- **TASK TO COMPLETE**: Your answer consists of the lines in the data that contain "with". Copy each of them.

····················

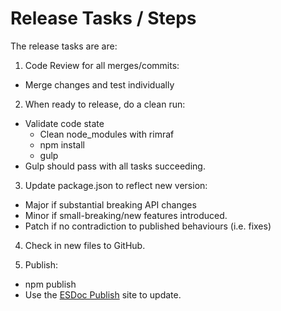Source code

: # Release Tasks / Steps
The release tasks are are:

1. Code Review for all merges/commits:
  - Merge changes and test individually

2. When ready to release, do a clean run:
  - Validate code state 
    - Clean node_modules with rimraf
    - npm install
    - gulp
  - Gulp should pass with all tasks succeeding.

3. Update package.json to reflect new version:
  - Major if substantial breaking API changes
  - Minor if small-breaking/new features introduced.
  - Patch if no contradiction to published behaviours (i.e. fixes)

4. Check in new files to GitHub.

5. Publish:
  - npm publish
  - Use the [ESDoc Publish](https://doc.esdoc.org/-/generate.html) site to update.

····················

- **RESULT OF THIS TASK**:
    - Clean node_modules with rimraf
  - Gulp should pass with all tasks succeeding.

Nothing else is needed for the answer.